Much of the confusion surrounds the rules that are delayed. Specifically, the delay applies only to the
- Employer shared responsibility provisions (Code section 4980H), and
- Certain reporting requirements applicable to large employers, insurance issuers and self-funded plans sponsors (Code sections 6055 and 6056)
It is important to keep in mind that all other ACA provisions that already have set effective dates will continue to take effect as planned. This includes the individual mandate and eligibility for Exchange subsidies.
What this means for you and your clients
With this extra breathing room, you and your clients may be tempted to ignore the pay or play rules until the new deadline starts looming again next year. However, this delay does not mean employers should put these issues so far on the back burner that they end up in the same place a year from now – before the delay was announced, many employers were uncertain of the rules, panicked about penalties and rushing to make decisions.
To some extent, taking a “wait-and-see” approach is not a bad idea. We are, once again, in the position of waiting for more guidance on the ACA’s requirements. That guidance is expected to come later this year in the form of final regulations on the pay or play rules. There were several unanswered questions in the proposed regulations that the IRS could address in the next round of rulemaking. Employers that are looking ahead to 2015 now will have to be somewhat flexible to incorporate changes or new rules into their plans.
That being said, the employer mandate rules are still set to take effect and much of the framework will most likely remain, including rules on determining employer size and measuring full-time employee status. Add to that the IRS’s tendency to issue new rules by building on top of existing guidance and you have some really good motivation for employers to educate themselves on the existing standards and determine how they will apply to their specific situations.
The benefit of the delay is that employers can use the additional time to take a more measured and purposeful approach to implementing any changes they need to make to their coverage or workforce. Employers that are more advanced in their preparations may want to take the advice of the IRS and voluntarily comply with the existing guidelines to test out their new systems. Other employers may want to avoid implementing changes because of the need to make additional adjustments for the final rules but can still assess their current situations and determine where changes might have to be made.
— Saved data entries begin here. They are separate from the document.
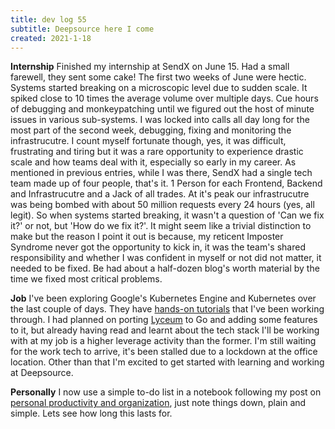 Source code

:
 ```yaml
---
title: dev log 55
subtitle: Deepsource here I come
created: 2021-1-18
---
```


**Internship**
Finished my internship at SendX on June 15. Had a small farewell, they sent some cake! The first two weeks of June were hectic. Systems started breaking on a microscopic level due to sudden scale. It spiked close to 10 times the average volume over multiple days. Cue hours of debugging and monkeypatching until we figured out the host of minute issues in various sub-systems. I was locked into calls all day long for the most part of the second week, debugging, fixing and monitoring the infrastrucutre. I count myself fortunate though, yes, it was difficult, frustrating and tiring but it was a rare opportunity to experience drastic scale and how teams deal with it, especially so early in my career. As mentioned in previous entries, while I was there, SendX had a single tech team made up of four people, that's it. 1 Person for each Frontend, Backend and Infrastrucutre and a Jack of all trades. At it's peak our infrastrucutre was being bombed with about 50 million requests every 24 hours (yes, all legit). So when systems started breaking, it wasn't a question of 'Can we fix it?' or not, but 'How do we fix it?'. It might seem like a trivial distinction to make but the reason I point it out is because, my reticent Imposter Syndrome never got the opportunity to kick in, it was the team's shared responsibility and whether I was confident in myself or not did not matter, it needed to be fixed. Be had about a half-dozen blog's worth material by the time we fixed most critical problems.

**Job**
I've been exploring Google's Kubernetes Engine and Kubernetes over the last couple of days. They have [hands-on tutorials](https://cloud.google.com/kubernetes-engine/docs/tutorials) that I've been working through. I had planned on porting [Lyceum](https://github.com/awalvie/lyceum) to Go and adding some features to it, but already having read and learnt about the tech stack I'll be working with at my job is a higher leverage activity than the former. I'm still waiting for the work tech to arrive, it's been stalled due to a lockdown at the office location. Other than that I'm excited to get started with learning and working at Deepsource.

**Personally**
I now use a simple to-do list in a notebook following my post on [personal productivity and organization](./on_personal_organization.html), just note things down, plain and simple. Lets see how long this lasts for.

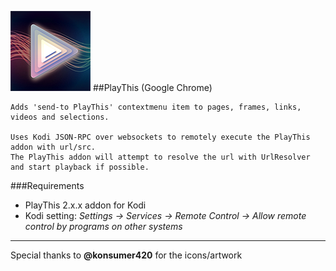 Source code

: ![PlayThis](https://raw.githubusercontent.com/anxdpanic/PlayThis-Extension/chrome/images/icon_128.png)
##PlayThis (Google Chrome)
```
Adds 'send-to PlayThis' contextmenu item to pages, frames, links, videos and selections.

Uses Kodi JSON-RPC over websockets to remotely execute the PlayThis addon with url/src.
The PlayThis addon will attempt to resolve the url with UrlResolver and start playback if possible.
```
###Requirements
- PlayThis 2.x.x addon for Kodi
- Kodi setting: _Settings -> Services -> Remote Control -> Allow remote control by programs on other systems_

---

Special thanks to **@konsumer420** for the icons/artwork
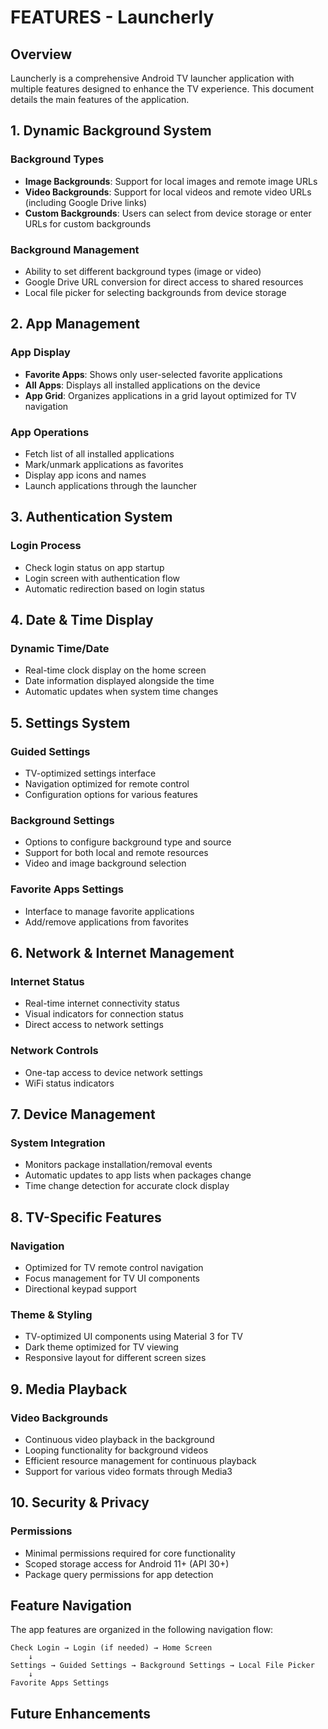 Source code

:# FEATURES - Launcherly

## Overview

Launcherly is a comprehensive Android TV launcher application with multiple features designed to enhance the TV experience. This document details the main features of the application.

## 1. Dynamic Background System

### Background Types
- **Image Backgrounds**: Support for local images and remote image URLs
- **Video Backgrounds**: Support for local videos and remote video URLs (including Google Drive links)
- **Custom Backgrounds**: Users can select from device storage or enter URLs for custom backgrounds

### Background Management
- Ability to set different background types (image or video)
- Google Drive URL conversion for direct access to shared resources
- Local file picker for selecting backgrounds from device storage

## 2. App Management

### App Display
- **Favorite Apps**: Shows only user-selected favorite applications
- **All Apps**: Displays all installed applications on the device
- **App Grid**: Organizes applications in a grid layout optimized for TV navigation

### App Operations
- Fetch list of all installed applications
- Mark/unmark applications as favorites
- Display app icons and names
- Launch applications through the launcher

## 3. Authentication System

### Login Process
- Check login status on app startup
- Login screen with authentication flow
- Automatic redirection based on login status

## 4. Date & Time Display

### Dynamic Time/Date
- Real-time clock display on the home screen
- Date information displayed alongside the time
- Automatic updates when system time changes

## 5. Settings System

### Guided Settings
- TV-optimized settings interface
- Navigation optimized for remote control
- Configuration options for various features

### Background Settings
- Options to configure background type and source
- Support for both local and remote resources
- Video and image background selection

### Favorite Apps Settings
- Interface to manage favorite applications
- Add/remove applications from favorites

## 6. Network & Internet Management

### Internet Status
- Real-time internet connectivity status
- Visual indicators for connection status
- Direct access to network settings

### Network Controls
- One-tap access to device network settings
- WiFi status indicators

## 7. Device Management

### System Integration
- Monitors package installation/removal events
- Automatic updates to app lists when packages change
- Time change detection for accurate clock display

## 8. TV-Specific Features

### Navigation
- Optimized for TV remote control navigation
- Focus management for TV UI components
- Directional keypad support

### Theme & Styling
- TV-optimized UI components using Material 3 for TV
- Dark theme optimized for TV viewing
- Responsive layout for different screen sizes

## 9. Media Playback

### Video Backgrounds
- Continuous video playback in the background
- Looping functionality for background videos
- Efficient resource management for continuous playback
- Support for various video formats through Media3

## 10. Security & Privacy

### Permissions
- Minimal permissions required for core functionality
- Scoped storage access for Android 11+ (API 30+)
- Package query permissions for app detection

## Feature Navigation

The app features are organized in the following navigation flow:
```
Check Login → Login (if needed) → Home Screen
    ↓
Settings → Guided Settings → Background Settings → Local File Picker
    ↓
Favorite Apps Settings
```

## Future Enhancements

<!-- TODO: Add future features planned for the application --> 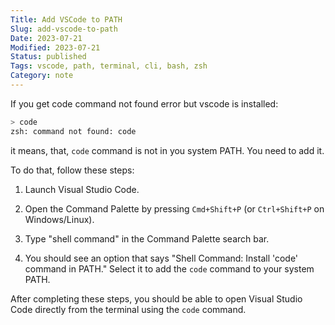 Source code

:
 ```yaml
---
Title: Add VSCode to PATH
Slug: add-vscode-to-path
Date: 2023-07-21
Modified: 2023-07-21
Status: published
Tags: vscode, path, terminal, cli, bash, zsh
Category: note
---
```

If you get code command not found error but vscode  is installed:

```sh
> code
zsh: command not found: code
```

it means, that, `code` command is not in you system PATH. You need to add it.

To do that, follow these steps:

1. Launch Visual Studio Code.

2. Open the Command Palette by pressing `Cmd+Shift+P` (or `Ctrl+Shift+P` on Windows/Linux).

3. Type "shell command" in the Command Palette search bar.

4. You should see an option that says "Shell Command: Install 'code' command in PATH." Select it to add the `code` command to your system PATH.

After completing these steps, you should be able to open Visual Studio Code directly from the terminal using the `code` command.
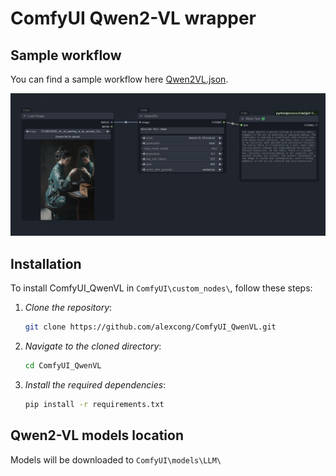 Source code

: 
# ComfyUI Qwen2-VL wrapper

## Sample workflow
You can find a sample workflow here [Qwen2VL.json](Qwen2VL.json).

![alt text](comfy_workflow.png)



## Installation

To install ComfyUI_QwenVL in `ComfyUI\custom_nodes\`, follow these steps:

1. *Clone the repository*:
    ```bash
    git clone https://github.com/alexcong/ComfyUI_QwenVL.git
    ```

2. *Navigate to the cloned directory*:
    ```bash
    cd ComfyUI_QwenVL
    ```

3. *Install the required dependencies*:
    ```bash
    pip install -r requirements.txt
    ```

## Qwen2-VL models location
Models will be downloaded to `ComfyUI\models\LLM\`
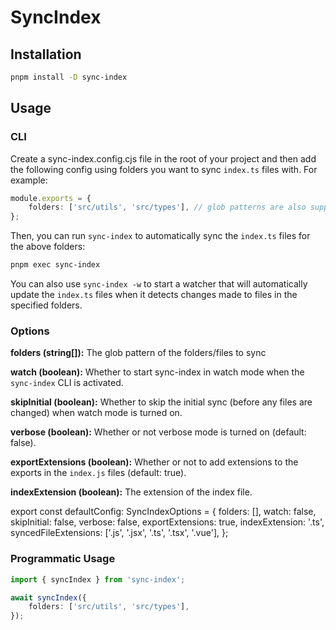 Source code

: # SyncIndex

## Installation

```zsh
pnpm install -D sync-index
```

## Usage

### CLI

Create a sync-index.config.cjs file in the root of your project and then add the following config using folders you want to sync `index.ts` files with. For example:

```typescript
module.exports = {
	folders: ['src/utils', 'src/types'], // glob patterns are also supported
};
```

Then, you can run `sync-index` to automatically sync the `index.ts` files for the above folders:

```zsh
pnpm exec sync-index
```

You can also use `sync-index -w` to start a watcher that will automatically update the `index.ts` files when it detects changes made to files in the specified folders.

### Options

**folders (string[]):** The glob pattern of the folders/files to sync

**watch (boolean):** Whether to start sync-index in watch mode when the `sync-index` CLI is activated.

**skipInitial (boolean):** Whether to skip the initial sync (before any files are changed) when watch mode is turned on.

**verbose (boolean):** Whether or not verbose mode is turned on (default: false).

**exportExtensions (boolean):** Whether or not to add extensions to the exports in the `index.js` files (default: true).

**indexExtension (boolean):** The extension of the index file.

export const defaultConfig: SyncIndexOptions = {
	folders: [],
	watch: false,
	skipInitial: false,
	verbose: false,
	exportExtensions: true,
	indexExtension: '.ts',
	syncedFileExtensions: ['.js', '.jsx', '.ts', '.tsx', '.vue'],
};

### Programmatic Usage

```typescript
import { syncIndex } from 'sync-index';

await syncIndex({
	folders: ['src/utils', 'src/types'],
});
``` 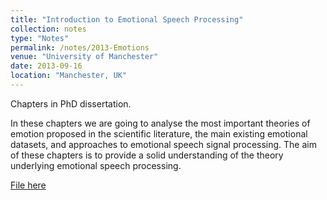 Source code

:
 ```yaml
---
title: "Introduction to Emotional Speech Processing"
collection: notes
type: "Notes"
permalink: /notes/2013-Emotions
venue: "University of Manchester"
date: 2013-09-16
location: "Manchester, UK"
---
```


Chapters in PhD dissertation.

In these chapters we are going to analyse the most important theories of emotion proposed in the scientific literature, the main existing emotional datasets, and approaches to emotional speech signal processing. The aim of these chapters is to provide a solid understanding of the theory underlying emotional speech processing.

[File here](Emotions.pdf)
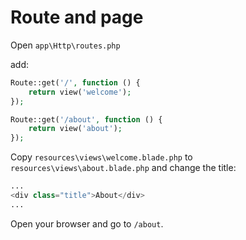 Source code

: # Route and page

Open `app\Http\routes.php`

add:
```php
Route::get('/', function () {
    return view('welcome');
});

Route::get('/about', function () {
    return view('about');
});
```

Copy `resources\views\welcome.blade.php` to `resources\views\about.blade.php` and change the title:
```php
...
<div class="title">About</div>
...
```

Open your browser and go to `/about`. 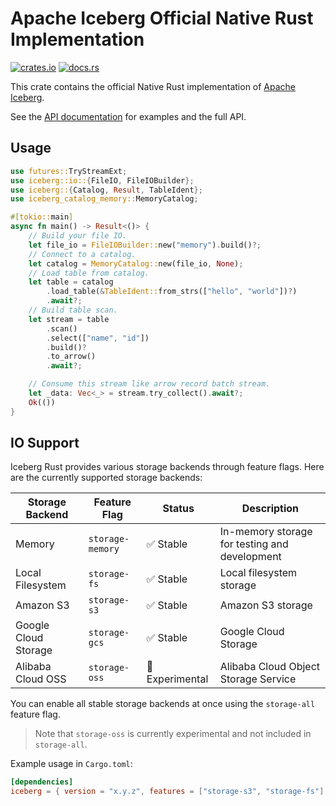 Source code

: <!--
  ~ Licensed to the Apache Software Foundation (ASF) under one
  ~ or more contributor license agreements.  See the NOTICE file
  ~ distributed with this work for additional information
  ~ regarding copyright ownership.  The ASF licenses this file
  ~ to you under the Apache License, Version 2.0 (the
  ~ "License"); you may not use this file except in compliance
  ~ with the License.  You may obtain a copy of the License at
  ~
  ~   http://www.apache.org/licenses/LICENSE-2.0
  ~
  ~ Unless required by applicable law or agreed to in writing,
  ~ software distributed under the License is distributed on an
  ~ "AS IS" BASIS, WITHOUT WARRANTIES OR CONDITIONS OF ANY
  ~ KIND, either express or implied.  See the License for the
  ~ specific language governing permissions and limitations
  ~ under the License.
-->

# Apache Iceberg Official Native Rust Implementation

[![crates.io](https://img.shields.io/crates/v/iceberg.svg)](https://crates.io/crates/iceberg)
[![docs.rs](https://img.shields.io/docsrs/iceberg.svg)](https://docs.rs/iceberg/latest/iceberg/)

This crate contains the official Native Rust implementation of [Apache Iceberg](https://rust.iceberg.apache.org/).

See the [API documentation](https://docs.rs/iceberg/latest) for examples and the full API.

## Usage

```rust
use futures::TryStreamExt;
use iceberg::io::{FileIO, FileIOBuilder};
use iceberg::{Catalog, Result, TableIdent};
use iceberg_catalog_memory::MemoryCatalog;

#[tokio::main]
async fn main() -> Result<()> {
    // Build your file IO.
    let file_io = FileIOBuilder::new("memory").build()?;
    // Connect to a catalog.
    let catalog = MemoryCatalog::new(file_io, None);
    // Load table from catalog.
    let table = catalog
        .load_table(&TableIdent::from_strs(["hello", "world"])?)
        .await?;
    // Build table scan.
    let stream = table
        .scan()
        .select(["name", "id"])
        .build()?
        .to_arrow()
        .await?;

    // Consume this stream like arrow record batch stream.
    let _data: Vec<_> = stream.try_collect().await?;
    Ok(())
}
```

## IO Support

Iceberg Rust provides various storage backends through feature flags. Here are the currently supported storage backends:

| Storage Backend | Feature Flag | Status | Description |
|----------------|--------------|--------|-------------|
| Memory | `storage-memory` | ✅ Stable | In-memory storage for testing and development |
| Local Filesystem | `storage-fs` | ✅ Stable | Local filesystem storage |
| Amazon S3 | `storage-s3` | ✅ Stable | Amazon S3 storage |
| Google Cloud Storage | `storage-gcs` | ✅ Stable | Google Cloud Storage |
| Alibaba Cloud OSS | `storage-oss` | 🧪 Experimental | Alibaba Cloud Object Storage Service |

You can enable all stable storage backends at once using the `storage-all` feature flag. 

> Note that `storage-oss` is currently experimental and not included in `storage-all`.

Example usage in `Cargo.toml`:

```toml
[dependencies]
iceberg = { version = "x.y.z", features = ["storage-s3", "storage-fs"] }
```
Your important role as the broker
Whatever approach works best for your individual clients, you can be an important part of making sure they are prepared when the rules take effect in 2015. Keep in contact about the status of the law and any new guidance – we keep Broker Briefcase updated for you with all the latest, in easy-to-read formats that employers value. Educate clients who need information on how the rules are currently written. Assist with evaluating how the current rules would apply, highlight questions they have and identify decisions they will need to make. Taking these steps will keep your clients from scrambling to comply next year, will help them be proactive, not reactive, and will help build your relationships for 2015 and beyond.